The other difference between you and Sandler is that Sandler was able to take this idea and actually make it work. Click is a surprisingly heartfelt comedy that combines the patented baby talk and violence routine that made Adam a frat-hold name across America for the past decade with the emotive acting chops that he’s been trying to cultivate here and there along the way.

Michael Newman (Sandler) is a young father and rising star in his architecture firm struggling to balance the growing responsibilities of both. One night after another argument with his obscenely hot wife (Kate Beckinsale) comes to a head, Newman goes out for a late night drive to cool off and ends up meeting the mysterious Morty (Christopher Walken). Morty offers him the chance to take control of his life with a mysterious and powerful “universal remote”. What first appears to be a lifesaver, helping Newman pause, fast-forward, and skip chapters in his life to get more done in less time soon turns out to be more like a life-shaver, cutting out all the little moments that he can never get back.

It would be easy to criticize this movie for its flimsy premise, blatant plagiarism of certain elements from predecessors such as A Christmas Carol or It’s a Wonderful Life, or glaring logical gaps in explaining certain events, but it’s even easier to just admit that I liked it. I know it’s frowned-upon among film critics who think that they do something important in the world to say things like this, but the truth is that Adam Sandler is just plain likable and makes movies that are fun to watch. He just has that certain something that makes guys want to hang out with him, girls want to introduce him to their grandparents, and all kinds of cool-seeming Hollywood notables want to work with him. It’s probably also because of this disarming charm of his that we’re all pretty willing to let him get away with all kinds of stuff that we would kill other actors for.

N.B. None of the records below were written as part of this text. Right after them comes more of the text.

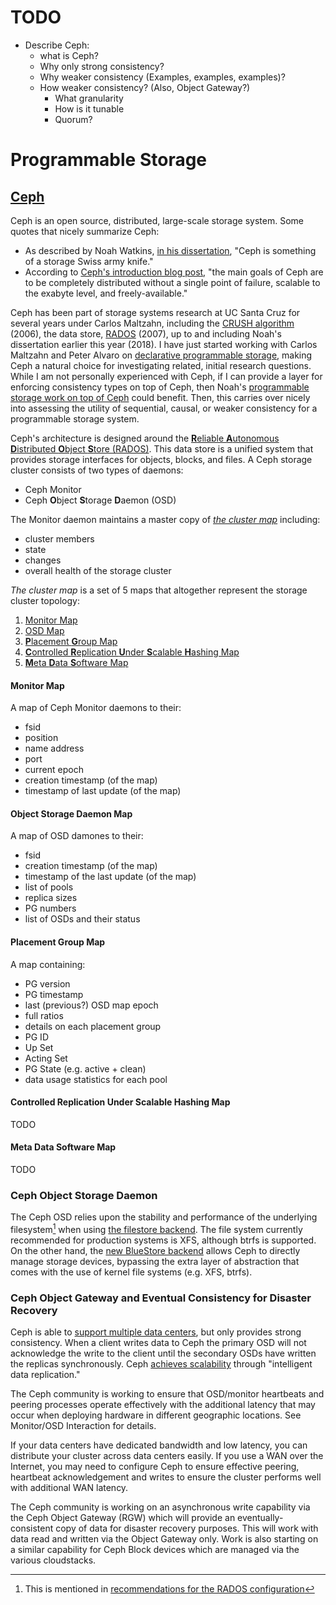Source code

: # TODO
* Describe Ceph:
    * what is Ceph?
    * Why only strong consistency?
    * Why weaker consistency (Examples, examples, examples)?
    * How weaker consistency? (Also, Object Gateway?)
        * What granularity
        * How is it tunable
        * Quorum?

# Programmable Storage

## [Ceph][ceph-intro]
Ceph is an open source, distributed, large-scale storage system. Some quotes that nicely summarize
Ceph:

* As described by Noah Watkins, [in his dissertation][noah-dissertation], "Ceph is something of a
  storage Swiss army knife."
* According to [Ceph's introduction blog post][ceph-intro-blog], "the main goals of Ceph are to be
  completely distributed without a single point of failure, scalable to the exabyte level, and
  freely-available."

Ceph has been part of storage systems research at UC Santa Cruz for several years under Carlos
Maltzahn, including the [CRUSH algorithm][crush-paper] (2006), the data store, [RADOS][rados-paper]
(2007), up to and including Noah's dissertation earlier this year (2018). I have just
started working with Carlos Maltzahn and Peter Alvaro on [declarative programmable
storage](declarative-storage), making Ceph a natural choice for investigating related, initial
research questions. While I am not personally experienced with Ceph, if I can provide a layer for
enforcing consistency types on top of Ceph, then Noah's [programmable storage work on top of
Ceph][noah-zlog] could benefit. Then, this carries over nicely into assessing the utility of
sequential, causal, or weaker consistency for a programmable storage system.

Ceph's architecture is designed around the
[**R**eliable **A**utonomous **D**istributed **O**bject **S**tore (RADOS)][rados-paper].
This data store is a unified system that provides storage interfaces for objects,
blocks, and files. A Ceph storage cluster consists of two types of daemons:

* Ceph Monitor
* Ceph **O**bject **S**torage **D**aemon (OSD)

The Monitor daemon maintains a master copy of [*the cluster map*](glossary.md#cluster-map)
including:

* cluster members
* state
* changes
* overall health of the storage cluster

*The cluster map* is a set of 5 maps that altogether represent the storage
cluster topology:

1. [Monitor Map](#monitor-map)
2. [OSD Map](#object-storage-daemon-map)
3. [**P**lacement **G**roup Map](#placement-group-map)
4. [**C**ontrolled **R**eplication **U**nder **S**calable **H**ashing Map](#controlled-replication-under-scalable-hashing-map)
5. [**M**eta **D**ata **S**oftware Map](#meta-data-software-map)

#### Monitor Map
A map of Ceph Monitor daemons to their:
* fsid
* position
* name address
* port
* current epoch
* creation timestamp (of the map)
* timestamp of last update (of the map)

#### **Object** **S**torage **D**aemon Map
A map of OSD damones to their:
* fsid
* creation timestamp (of the map)
* timestamp of the last update (of the map)
* list of pools
* replica sizes
* PG numbers
* list of OSDs and their status


#### **P**lacement **G**roup Map
A map containing:
* PG version
* PG timestamp
* last (previous?) OSD map epoch
* full ratios
* details on each placement group
* PG ID
* Up Set
* Acting Set
* PG State (e.g. active + clean)
* data usage statistics for each pool

#### **C**ontrolled **R**eplication **U**nder **S**calable **H**ashing Map
TODO



#### **M**eta **D**ata **S**oftware Map
TODO



### Ceph **O**bject **S**torage **D**aemon
The Ceph OSD relies upon the stability and performance of the underlying
filesystem[^osd-fs-fn] when using [the filestore
backend][ceph-backend-filestore]. The file system currently recommended for
production systems is XFS, although btrfs is supported. On the other hand, the
[new BlueStore backend][ceph-backend-bluestore] allows Ceph to directly manage
storage devices, bypassing the extra layer of abstraction that comes with the
use of kernel file systems (e.g. XFS, btrfs).

### Ceph Object Gateway and Eventual Consistency for Disaster Recovery
Ceph is able to [support multiple data centers][data-center-faq], but only
provides strong consistency. When a client writes data to Ceph the primary
OSD will not acknowledge the write to the client until the secondary OSDs have
written the replicas synchronously. Ceph [achieves
scalability][ceph-cuttlefish-arch] through "intelligent data replication."

The Ceph community is working to ensure that OSD/monitor heartbeats and peering
processes operate effectively with the additional latency that may occur when
deploying hardware in different geographic locations. See Monitor/OSD
Interaction for details.

If your data centers have dedicated bandwidth and low latency, you can
distribute your cluster across data centers easily. If you use a WAN over the
Internet, you may need to configure Ceph to ensure effective peering, heartbeat
acknowledgement and writes to ensure the cluster performs well with additional
WAN latency.

The Ceph community is working on an asynchronous write capability via the Ceph
Object Gateway (RGW) which will provide an eventually-consistent copy of data
for disaster recovery purposes. This will work with data read and written via
the Object Gateway only. Work is also starting on a similar capability for Ceph
Block devices which are managed via the various cloudstacks.

[^osd-fs-fn]: This is mentioned in [recommendations for the RADOS configuration][ceph-fs-recommendation]

[disorderlylabs]: https://disorderlylabs.github.io/
[maltzahn-website]: https://users.soe.ucsc.edu/~carlosm/UCSC/Home/Home.html
[programmable-storage]: http://programmability.us/
[noah-dissertation]: https://cloudfront.escholarship.org/dist/prd/content/qt72n6c5kq/qt72n6c5kq.pdf?t=pcfodf
[noah-zlog]: https://github.com/cruzdb/zlog
[ceph-intro]: https://ceph.com/ceph-storage/
[ceph-intro-blog]: https://ceph.com/geen-categorie/ceph-storage-introduction/
[ceph-cuttlefish-arch]: http://docs.ceph.com/docs/cuttlefish/architecture/#how-ceph-scales
[ceph-fs-recommendation]: http://docs.ceph.com/docs/jewel/rados/configuration/filesystem-recommendations/#filesystems
[ceph-backend-bluestore]: http://docs.ceph.com/docs/mimic/rados/configuration/storage-devices/#osd-backends
[ceph-backend-filestore]: http://docs.ceph.com/docs/mimic/rados/configuration/storage-devices/#filestore
[data-center-faq]: http://docs.ceph.com/docs/cuttlefish/faq/#can-ceph-support-multiple-data-centers
[rados-paper]: https://ceph.com/wp-content/uploads/2016/08/weil-rados-pdsw07.pdf
[crush-paper]: https://ceph.com/wp-content/uploads/2016/08/weil-crush-sc06.pdf
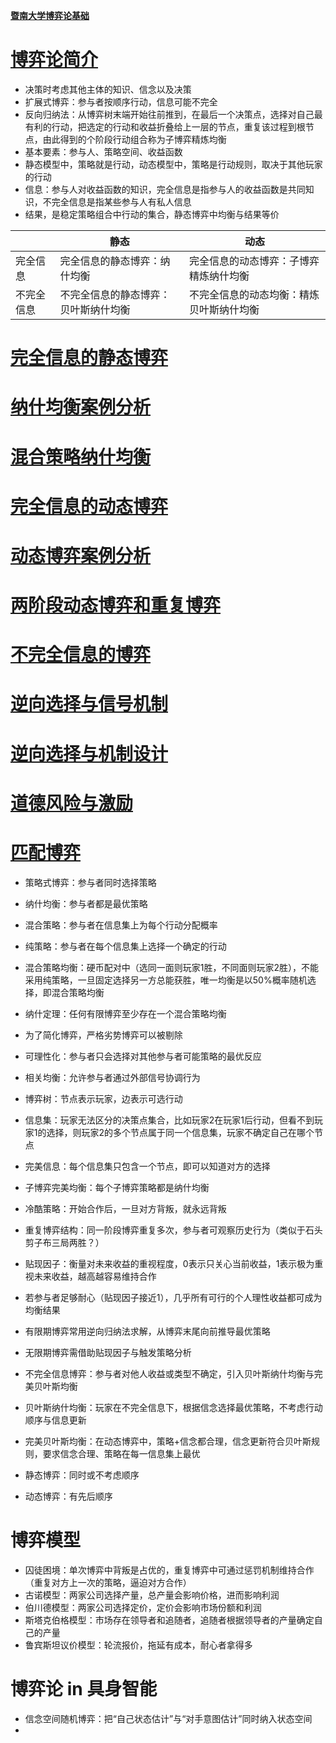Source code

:[**暨南大学博弈论基础**](https://github.com/binwangwork/gameTheory/tree/master)
# [博弈论简介](https://github.com/binwangwork/gameTheory/blob/master/%E5%85%88%E5%AF%BC%E8%AF%BE%20%E5%8D%9A%E5%BC%88%E8%AE%BA%E7%AE%80%E4%BB%8B.pdf)

* 决策时考虑其他主体的知识、信念以及决策
* 扩展式博弈：参与者按顺序行动，信息可能不完全
* 反向归纳法：从博弈树末端开始往前推到，在最后一个决策点，选择对自己最有利的行动，把选定的行动和收益折叠给上一层的节点，重复该过程到根节点，由此得到的个阶段行动组合称为子博弈精炼均衡
* 基本要素：参与人、策略空间、收益函数
* 静态模型中，策略就是行动，动态模型中，策略是行动规则，取决于其他玩家的行动
* 信息：参与人对收益函数的知识，完全信息是指参与人的收益函数是共同知识，不完全信息是指某些参与人有私人信息
* 结果，是稳定策略组合中行动的集合，静态博弈中均衡与结果等价

|           | 静态                             | 动态                             |
|-----------|----------------------------------|----------------------------------|
| 完全信息   | 完全信息的静态博弈：纳什均衡       | 完全信息的动态博弈：子博弈精炼纳什均衡|
| 不完全信息 | 不完全信息的静态博弈：贝叶斯纳什均衡| 不完全信息的动态均衡：精炼贝叶斯纳什均衡|

# [完全信息的静态博弈](https://github.com/binwangwork/gameTheory/blob/master/%E4%B8%80.1%20%E5%AE%8C%E5%85%A8%E4%BF%A1%E6%81%AF%E7%9A%84%E9%9D%99%E6%80%81%E5%8D%9A%E5%BC%88.pdf)

# [纳什均衡案例分析](https://github.com/binwangwork/gameTheory/blob/master/%E4%B8%80.2%20%E7%BA%B3%E4%BB%80%E5%9D%87%E8%A1%A1%E6%A1%88%E4%BE%8B%E5%88%86%E6%9E%90.pdf)
# [混合策略纳什均衡](https://github.com/binwangwork/gameTheory/blob/master/%E4%B8%80.3%20%E6%B7%B7%E5%90%88%E7%AD%96%E7%95%A5%E7%BA%B3%E4%BB%80%E5%9D%87%E8%A1%A1.pdf)
# [完全信息的动态博弈](https://github.com/binwangwork/gameTheory/blob/master/%E4%BA%8C.1%20%E5%AE%8C%E5%85%A8%E4%BF%A1%E6%81%AF%E7%9A%84%E5%8A%A8%E6%80%81%E5%8D%9A%E5%BC%88.pdf)
# [动态博弈案例分析](https://github.com/binwangwork/gameTheory/blob/master/%E4%BA%8C.2%20%E5%8A%A8%E6%80%81%E5%8D%9A%E5%BC%88%E6%A1%88%E4%BE%8B%E5%88%86%E6%9E%90.pdf)
# [两阶段动态博弈和重复博弈](https://github.com/binwangwork/gameTheory/blob/master/%E4%BA%8C.3%20%E4%B8%A4%E9%98%B6%E6%AE%B5%E5%8A%A8%E6%80%81%E5%8D%9A%E5%BC%88%E5%92%8C%E9%87%8D%E5%A4%8D%E5%8D%9A%E5%BC%88.pdf)
# [不完全信息的博弈](https://github.com/binwangwork/gameTheory/blob/master/%E4%B8%89.1%20%E4%B8%8D%E5%AE%8C%E5%85%A8%E4%BF%A1%E6%81%AF%E7%9A%84%E5%8D%9A%E5%BC%88.pdf)
# [逆向选择与信号机制](https://github.com/binwangwork/gameTheory/blob/master/%E4%B8%89.2%20%E9%80%86%E5%90%91%E9%80%89%E6%8B%A9%E4%B8%8E%E4%BF%A1%E5%8F%B7%E6%9C%BA%E5%88%B6.pdf)
# [逆向选择与机制设计](https://github.com/binwangwork/gameTheory/blob/master/%E4%B8%89.3%20%E9%80%86%E5%90%91%E9%80%89%E6%8B%A9%E4%B8%8E%E6%9C%BA%E5%88%B6%E8%AE%BE%E8%AE%A1.pdf)
# [道德风险与激励](https://github.com/binwangwork/gameTheory/blob/master/%E4%B8%89.4%20%E9%81%93%E5%BE%B7%E9%A3%8E%E9%99%A9%E4%B8%8E%E6%BF%80%E5%8A%B1.pdf)
# [匹配博弈](https://github.com/binwangwork/gameTheory/blob/master/%E5%9B%9B%20%E5%8C%B9%E9%85%8D%E5%8D%9A%E5%BC%88.pdf)







* 策略式博弈：参与者同时选择策略
* 纳什均衡：参与者都是最优策略
* 混合策略：参与者在信息集上为每个行动分配概率
* 纯策略：参与者在每个信息集上选择一个确定的行动
* 混合策略均衡：硬币配对中（选同一面则玩家1胜，不同面则玩家2胜），不能采用纯策略，一旦固定选择另一方总能获胜，唯一均衡是以50%概率随机选择，即混合策略均衡
* 纳什定理：任何有限博弈至少存在一个混合策略均衡

* 为了简化博弈，严格劣势博弈可以被剔除
* 可理性化：参与者只会选择对其他参与者可能策略的最优反应
* 相关均衡：允许参与者通过外部信号协调行为

* 博弈树：节点表示玩家，边表示可选行动
* 信息集：玩家无法区分的决策点集合，比如玩家2在玩家1后行动，但看不到玩家1的选择，则玩家2的多个节点属于同一个信息集，玩家不确定自己在哪个节点
* 完美信息：每个信息集只包含一个节点，即可以知道对方的选择
* 子博弈完美均衡：每个子博弈策略都是纳什均衡
* 冷酷策略：开始合作后，一旦对方背叛，就永远背叛
* 重复博弈结构：同一阶段博弈重复多次，参与者可观察历史行为（类似于石头剪子布三局两胜？）
* 贴现因子：衡量对未来收益的重视程度，0表示只关心当前收益，1表示极为重视未来收益，越高越容易维持合作
* 若参与者足够耐心（贴现因子接近1），几乎所有可行的个人理性收益都可成为均衡结果

* 有限期博弈常用逆向归纳法求解，从博弈末尾向前推导最优策略
* 无限期博弈需借助贴现因子与触发策略分析

* 不完全信息博弈：参与者对他人收益或类型不确定，引入贝叶斯纳什均衡与完美贝叶斯均衡
* 贝叶斯纳什均衡：玩家在不完全信息下，根据信念选择最优策略，不考虑行动顺序与信息更新
* 完美贝叶斯均衡：在动态博弈中，策略+信念都合理，信念更新符合贝叶斯规则，要求信念合理、策略在每一信息集上最优
* 静态博弈：同时或不考虑顺序
* 动态博弈：有先后顺序

# 博弈模型
* 囚徒困境：单次博弈中背叛是占优的，重复博弈中可通过惩罚机制维持合作（重复对方上一次的策略，逼迫对方合作）
* 古诺模型：两家公司选择产量，总产量会影响价格，进而影响利润
* 伯川德模型：两家公司选择定价，定价会影响市场份额和利润
* 斯塔克伯格模型：市场存在领导者和追随者，追随者根据领导者的产量确定自己的产量
* 鲁宾斯坦议价模型：轮流报价，拖延有成本，耐心者拿得多

# 博弈论 in 具身智能
* 信念空间随机博弈：把“自己状态估计”与“对手意图估计”同时纳入状态空间
* 

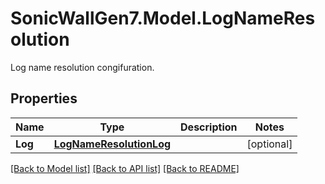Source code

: # SonicWallGen7.Model.LogNameResolution
Log name resolution congifuration.

## Properties

Name | Type | Description | Notes
------------ | ------------- | ------------- | -------------
**Log** | [**LogNameResolutionLog**](LogNameResolutionLog.md) |  | [optional] 

[[Back to Model list]](../README.md#documentation-for-models) [[Back to API list]](../README.md#documentation-for-api-endpoints) [[Back to README]](../README.md)

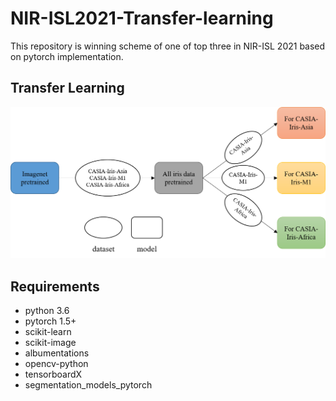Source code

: # NIR-ISL2021-Transfer-learning
This repository is winning scheme of one of top three in NIR-ISL 2021 based on pytorch implementation.
## Transfer Learning
![Alt text](/pic/transfer.png)
## Requirements
* python 3.6
* pytorch 1.5+
* scikit-learn
* scikit-image
* albumentations
* opencv-python
* tensorboardX
* segmentation_models_pytorch
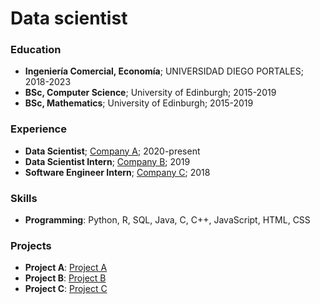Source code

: # Data scientist

### Education

- **Ingeniería Comercial, Economía**; UNIVERSIDAD DIEGO PORTALES; 2018-2023
- **BSc, Computer Science**; University of Edinburgh; 2015-2019
- **BSc, Mathematics**; University of Edinburgh; 2015-2019

### Experience

- **Data Scientist**; [Company A](https://www.company-a.com/); 2020-present
- **Data Scientist Intern**; [Company B](https://www.company-b.com/); 2019
- **Software Engineer Intern**; [Company C](https://www.company-c.com/); 2018

### Skills

- **Programming**: Python, R, SQL, Java, C, C++, JavaScript, HTML, CSS

### Projects

- **Project A**: [Project A](https://www.project-a.com/)
- **Project B**: [Project B](https://www.project-b.com/)
- **Project C**: [Project C](https://www.project-c.com/)

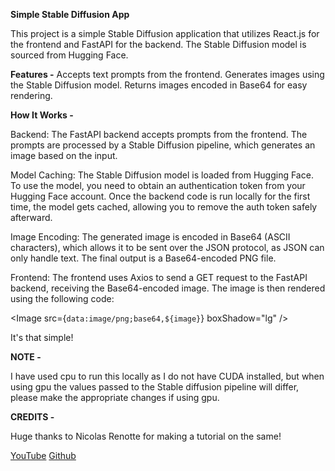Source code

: **Simple Stable Diffusion App**

This project is a simple Stable Diffusion application that utilizes React.js for the frontend and FastAPI for the backend. The Stable Diffusion model is sourced from Hugging Face.

**Features -**
Accepts text prompts from the frontend.
Generates images using the Stable Diffusion model.
Returns images encoded in Base64 for easy rendering.

**How It Works -**

Backend: The FastAPI backend accepts prompts from the frontend. The prompts are processed by a Stable Diffusion pipeline, which generates an image based on the input.

Model Caching: The Stable Diffusion model is loaded from Hugging Face. To use the model, you need to obtain an authentication token from your Hugging Face account. Once the backend code is run locally for the first time, the model gets cached, allowing you to remove the auth token safely afterward.

Image Encoding: The generated image is encoded in Base64 (ASCII characters), which allows it to be sent over the JSON protocol, as JSON can only handle text. The final output is a Base64-encoded PNG file.

Frontend: The frontend uses Axios to send a GET request to the FastAPI backend, receiving the Base64-encoded image. The image is then rendered using the following code:

<Image src={`data:image/png;base64,${image}`} boxShadow="lg" />

It's that simple!

**NOTE -** 

I have used cpu to run this locally as I do not have CUDA installed, but when using gpu the values passed to the Stable diffusion pipeline will differ, please make the appropriate changes if using gpu.

**CREDITS -** 

Huge thanks to Nicolas Renotte for making a tutorial on the same!

[YouTube](https://www.youtube.com/c/nicholasrenotte)
[Github](https://github.com/nicknochnack)
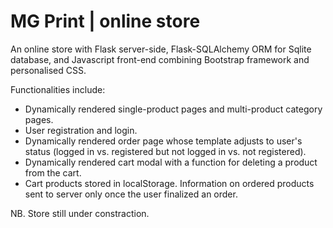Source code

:# MG Print | online store

An online store with Flask server-side, Flask-SQLAlchemy ORM for Sqlite database, and Javascript front-end combining Bootstrap framework and personalised CSS.  

Functionalities include:
- Dynamically rendered single-product pages and multi-product category pages.
- User registration and login.
- Dynamically rendered order page whose template adjusts to user's status (logged in vs. registered but not logged in vs. not registered).
- Dynamically rendered cart modal with a function for deleting a product from the cart.
- Cart products stored in localStorage. Information on ordered products sent to server only once the user finalized an order.

NB. Store still under constraction.
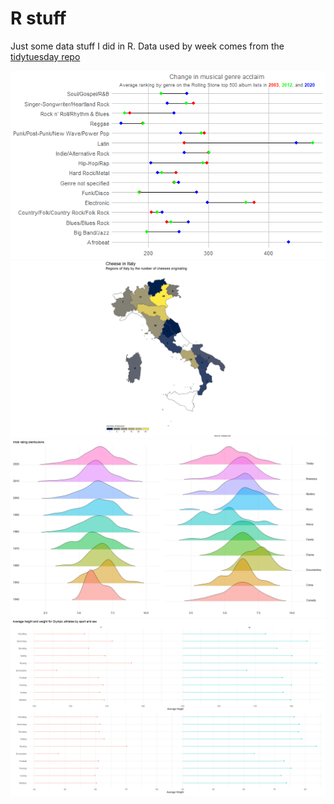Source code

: # R stuff
 
Just some data stuff I did in R. Data used by week comes from the [tidytuesday repo](https://github.com/rfordatascience/tidytuesday)
 
![](weeks/2024-05-07/output/rolling_stone_2.png)
![](weeks/2024-06-04/cheese.png)
![](weeks/2024-07-30/output.png)
![](weeks/2024-08-06/output.png)
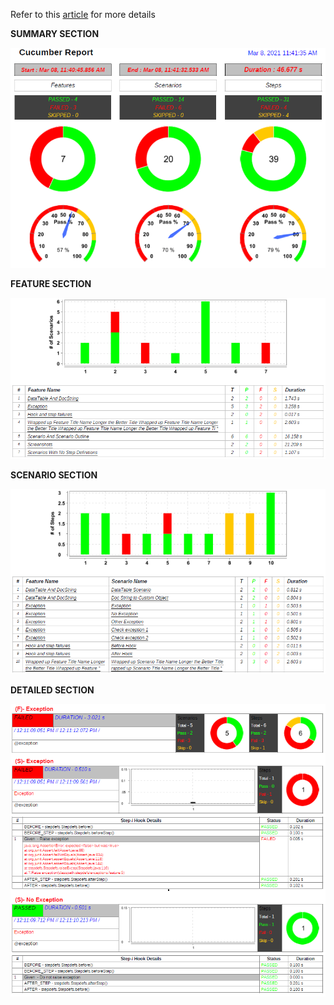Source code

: Refer to this [article](https://ghchirp.site/2224/) for more details

**SUMMARY SECTION**

![sample](cucumber-pdf-report/summary.png)

**FEATURE SECTION**

![sample](cucumber-pdf-report/feature.png)

**SCENARIO SECTION**

![sample](cucumber-pdf-report/scenario.png)

**DETAILED SECTION**

![sample](cucumber-pdf-report/details.png)

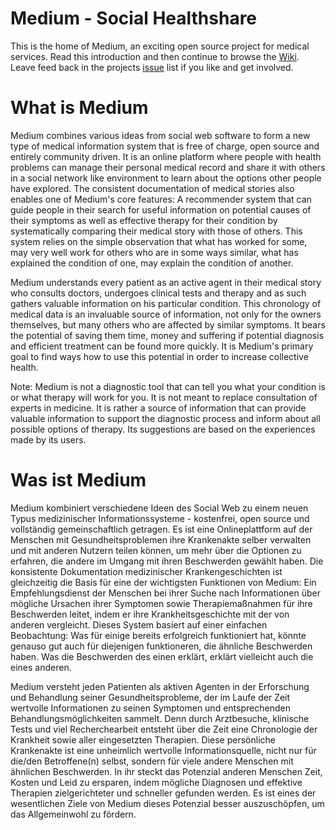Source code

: Medium - Social Healthshare
======

This is the home of Medium, an exciting open source project for medical services. Read this introduction and then continue to browse the [Wiki](https://github.com/bennidi/medium/wiki). Leave feed back in the projects [issue](https://github.com/bennidi/medium/issues) list if you like and get involved.


# What is Medium
Medium combines various ideas from social web software to form a new type of medical information system that is free of charge, open source and entirely community driven. It is an online platform where people with health problems can manage their personal medical record and share it with others in a social network like environment to learn about the options other people have explored. The consistent documentation of medical stories also enables one of Medium's core features: A recommender system that can guide people in their search for useful information on potential causes of their symptoms as well as effective therapy for their condition by systematically comparing their medical story with those of others. This system relies on the simple observation that what has worked for some, may very well work for others who are in some ways similar, what has explained the condition of one, may explain the condition of another.

Medium understands every patient as an active agent in their medical story who consults doctors, undergoes clinical tests and therapy and as such gathers valuable information on his particular condition. This chronology of medical data is an invaluable source of information, not only for the owners themselves, but many others who are affected by similar symptoms. It bears the potential of saving them time, money and suffering if potential diagnosis and efficient treatment can be found more quickly. It is Medium's primary goal to find ways how to use this potential in order to increase collective health.

Note:
Medium is not a diagnostic tool that can tell you what your condition is or what therapy will work for you. It is not meant to replace consultation of experts in medicine. It is rather a source of information that can provide valuable information to support the diagnostic process and inform about all possible options of therapy. Its suggestions are based on the experiences made by its users.




# Was ist Medium

Medium kombiniert verschiedene Ideen des Social Web zu einem neuen Typus medizinischer Informationssysteme - kostenfrei, open source und vollständig gemeinschaftlich getragen. Es ist eine Onlineplattform auf der Menschen mit Gesundheitsproblemen ihre Krankenakte selber verwalten und mit anderen Nutzern teilen können, um mehr über die Optionen zu erfahren, die andere im Umgang mit ihren Beschwerden gewählt haben. Die konsistente Dokumentation medizinischer Krankengeschichten ist gleichzeitig die Basis für eine der wichtigsten Funktionen von Medium: Ein Empfehlungsdienst der Menschen bei ihrer Suche nach Informationen über mögliche Ursachen ihrer Symptomen sowie Therapiemaßnahmen für ihre Beschwerden leitet, indem er ihre Krankheitsgeschichte mit der von anderen vergleicht. Dieses System basiert auf einer einfachen Beobachtung: Was für einige bereits erfolgreich funktioniert hat, könnte genauso gut auch für diejenigen funktioneren, die ähnliche Beschwerden haben. Was die Beschwerden des einen erklärt, erklärt vielleicht auch die eines anderen.

Medium versteht jeden Patienten als aktiven Agenten in der Erforschung und Behandlung seiner Gesundheitsprobleme, der im Laufe der Zeit wertvolle Informationen zu seinen Symptomen und entsprechenden Behandlungsmöglichkeiten sammelt. Denn durch Arztbesuche, klinische Tests und viel Recherchearbeit entsteht über die Zeit eine Chronologie der Krankheit sowie aller eingesetzten Therapien. Diese persönliche Krankenakte ist eine unheimlich wertvolle Informationsquelle, nicht nur für die/den Betroffene(n) selbst, sondern für viele andere Menschen mit ähnlichen Beschwerden. In ihr steckt das Potenzial anderen Menschen Zeit, Kosten und Leid zu ersparen, indem mögliche Diagnosen und effektive Therapien zielgerichteter und schneller gefunden werden. Es ist eines der wesentlichen Ziele von Medium dieses Potenzial besser auszuschöpfen, um das Allgemeinwohl zu fördern.


#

When Jim Carrey tries to position himself as an actor with dramatic range, we all roll our eyes and wish the Oscar voters would just go ahead and give him a “Best Supporting Actor” for something so that maybe he’ll get it out of his system and go back to playing wacky, rubber-faced gasbags. When Adam Sandler tries to play up his dramatic side, it just feels more like a sincere effort and we give him credit for not being afraid to expose the vulnerabilities of his talent for all the world to see. When young stars come to Hollywood and bring with them an army of hangers-on from the old neighborhood and put them all on the payroll in variously superfluous positions, HBO sees fodder ripe for satire. When Adam Sandler steadfastly continues to put all of his old buddies into his own movies, and even finances some of their own efforts for them with his new ridiculous wealth, we all find it refreshing to see a guy with so much fame staying so in touch with his roots. He’s the international icon that could do anything, anywhere, with anyone that, for some reason, we all kind of believe would still be the first guy in the water for a game of pool basketball at our 4th of July barbecue, if he happened to be there.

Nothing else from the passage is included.